Being in awe means that no matter where our circumstances may find us, we continue to look upward to the one who tells us “Do not fear, for I am with you; do not be afraid, for I am your God. I will strengthen you; I will help you; I will hold on to you with my righteous right hand (Isaiah 41:10).”
I’m not sure how this word is going to show up in my day to day this year. However, what I stated in my journal is true. I never want my life to feel too busy or too important to make room to sit in awe of the Lord. Maybe this year I will live in awe by simply waking up every morning and submitting my day to the Lord. Maybe it means that I will write more worship songs.
My hope, however, is that living in awe will not only affect my life but the lives of those around me. I long to live in such a way that it’s obvious that Jesus is the King of my heart. Forbearance feels like a strong and heavy word. Awe is light and trusting. Awe is the act of taking Jesus’s yoke upon me.
I’m in the process now of choosing a passage of scripture to memorize this year. I know that the Lord will reveal it to me in due time, but for now, I have three options.
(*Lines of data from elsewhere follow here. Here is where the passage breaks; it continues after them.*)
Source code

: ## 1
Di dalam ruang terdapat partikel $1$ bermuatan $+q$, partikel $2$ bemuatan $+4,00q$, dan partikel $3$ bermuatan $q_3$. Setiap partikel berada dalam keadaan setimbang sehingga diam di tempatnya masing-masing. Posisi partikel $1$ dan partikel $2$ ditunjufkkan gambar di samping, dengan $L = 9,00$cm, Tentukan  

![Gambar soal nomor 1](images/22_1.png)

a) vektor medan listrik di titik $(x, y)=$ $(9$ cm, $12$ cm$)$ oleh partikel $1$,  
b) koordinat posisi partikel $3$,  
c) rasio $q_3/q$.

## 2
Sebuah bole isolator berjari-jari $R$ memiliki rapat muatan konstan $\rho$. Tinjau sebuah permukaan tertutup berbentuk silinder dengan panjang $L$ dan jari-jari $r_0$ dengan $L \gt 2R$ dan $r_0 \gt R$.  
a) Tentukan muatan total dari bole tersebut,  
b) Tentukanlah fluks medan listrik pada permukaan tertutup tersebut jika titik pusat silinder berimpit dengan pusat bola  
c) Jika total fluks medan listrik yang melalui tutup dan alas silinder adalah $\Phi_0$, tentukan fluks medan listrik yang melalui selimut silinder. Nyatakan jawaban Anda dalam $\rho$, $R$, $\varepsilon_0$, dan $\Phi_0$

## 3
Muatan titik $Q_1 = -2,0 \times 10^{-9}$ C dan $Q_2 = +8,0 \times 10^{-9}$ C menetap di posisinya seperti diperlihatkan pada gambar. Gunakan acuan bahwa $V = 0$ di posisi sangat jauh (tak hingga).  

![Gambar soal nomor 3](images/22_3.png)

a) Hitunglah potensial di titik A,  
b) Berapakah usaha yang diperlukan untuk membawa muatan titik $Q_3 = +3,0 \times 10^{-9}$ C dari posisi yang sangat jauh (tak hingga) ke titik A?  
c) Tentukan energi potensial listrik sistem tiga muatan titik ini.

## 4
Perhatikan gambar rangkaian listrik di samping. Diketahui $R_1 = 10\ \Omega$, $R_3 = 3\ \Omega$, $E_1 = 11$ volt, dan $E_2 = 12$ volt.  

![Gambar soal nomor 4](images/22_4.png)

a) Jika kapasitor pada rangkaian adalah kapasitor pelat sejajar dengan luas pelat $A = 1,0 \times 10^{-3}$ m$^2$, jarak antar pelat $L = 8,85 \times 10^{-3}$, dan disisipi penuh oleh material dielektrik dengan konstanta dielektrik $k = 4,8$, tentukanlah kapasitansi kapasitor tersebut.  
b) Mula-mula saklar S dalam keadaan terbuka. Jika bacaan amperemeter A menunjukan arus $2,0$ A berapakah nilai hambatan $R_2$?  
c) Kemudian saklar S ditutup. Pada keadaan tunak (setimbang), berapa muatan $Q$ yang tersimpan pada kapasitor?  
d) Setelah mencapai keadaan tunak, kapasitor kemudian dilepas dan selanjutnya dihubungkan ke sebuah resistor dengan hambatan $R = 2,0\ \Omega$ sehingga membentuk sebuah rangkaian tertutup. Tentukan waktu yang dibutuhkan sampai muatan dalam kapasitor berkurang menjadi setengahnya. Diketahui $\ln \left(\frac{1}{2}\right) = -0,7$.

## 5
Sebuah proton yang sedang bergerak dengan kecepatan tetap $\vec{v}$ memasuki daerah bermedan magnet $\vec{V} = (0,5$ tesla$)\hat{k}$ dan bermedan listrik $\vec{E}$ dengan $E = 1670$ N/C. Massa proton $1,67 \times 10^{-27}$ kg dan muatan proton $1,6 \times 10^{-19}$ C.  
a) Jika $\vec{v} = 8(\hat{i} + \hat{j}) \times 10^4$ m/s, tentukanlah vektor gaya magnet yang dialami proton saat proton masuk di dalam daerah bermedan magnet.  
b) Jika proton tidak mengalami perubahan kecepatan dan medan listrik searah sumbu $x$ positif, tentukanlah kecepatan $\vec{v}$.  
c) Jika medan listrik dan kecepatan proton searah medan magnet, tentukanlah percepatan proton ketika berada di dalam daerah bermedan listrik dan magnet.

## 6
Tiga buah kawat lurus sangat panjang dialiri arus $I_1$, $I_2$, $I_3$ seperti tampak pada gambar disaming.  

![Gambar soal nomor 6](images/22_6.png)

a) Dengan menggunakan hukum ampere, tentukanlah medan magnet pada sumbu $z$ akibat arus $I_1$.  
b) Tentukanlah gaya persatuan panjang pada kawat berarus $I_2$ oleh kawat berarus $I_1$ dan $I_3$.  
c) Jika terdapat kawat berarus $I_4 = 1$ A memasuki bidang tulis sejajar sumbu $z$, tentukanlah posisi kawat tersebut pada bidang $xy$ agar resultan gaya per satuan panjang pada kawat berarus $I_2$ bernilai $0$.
I hope that these passages encourage you as you enter into this new year. My prayer for you, and for me, is that we would walk in reverent fear and awe of the Lord this day and every day. Amen and happy new year!
Let the whole earth fear the Lord; let all the inhabitants of the world stand in awe of him. (Psalm 33:8)
His voice shook the earth at that time, but now he has promised, Yet once more I will shake not only the earth but also the heavens. This expression, “Yet once more,” indicates the removal of what can be shaken — that is, created things — so that what is not shaken might remain. Therefore, since we are receiving a kingdom that cannot be shaken, let us be thankful. By it, we may serve God acceptably, with reverence and awe, or our God is a consuming fire. (Hebrews 12:28–29)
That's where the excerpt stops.